+++ Dataset records +++

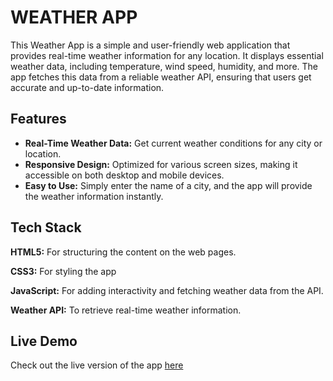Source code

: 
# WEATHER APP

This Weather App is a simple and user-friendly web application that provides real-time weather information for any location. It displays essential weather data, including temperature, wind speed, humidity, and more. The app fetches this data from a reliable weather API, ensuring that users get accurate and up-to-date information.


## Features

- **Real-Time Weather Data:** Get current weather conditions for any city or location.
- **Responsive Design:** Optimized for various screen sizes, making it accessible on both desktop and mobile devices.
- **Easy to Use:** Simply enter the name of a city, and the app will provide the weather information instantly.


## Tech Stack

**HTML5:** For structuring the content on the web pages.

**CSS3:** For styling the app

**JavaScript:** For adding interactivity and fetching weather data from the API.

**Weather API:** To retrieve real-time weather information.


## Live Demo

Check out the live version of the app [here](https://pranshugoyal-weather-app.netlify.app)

+++
+++ Dataset records +++

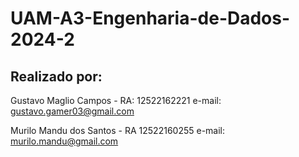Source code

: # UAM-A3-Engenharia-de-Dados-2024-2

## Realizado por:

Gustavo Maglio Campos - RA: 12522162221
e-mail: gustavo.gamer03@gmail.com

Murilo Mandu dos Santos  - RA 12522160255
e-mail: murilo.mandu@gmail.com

+++

Given the records above, restate word for word only the lines starting at the one with "- **Responsive Design:**" and ending at the one with "from the API.".

- **Responsive Design:** Optimized for various screen sizes, making it accessible on both desktop and mobile devices.
- **Easy to Use:** Simply enter the name of a city, and the app will provide the weather information instantly.


## Tech Stack

**HTML5:** For structuring the content on the web pages.

**CSS3:** For styling the app

**JavaScript:** For adding interactivity and fetching weather data from the API.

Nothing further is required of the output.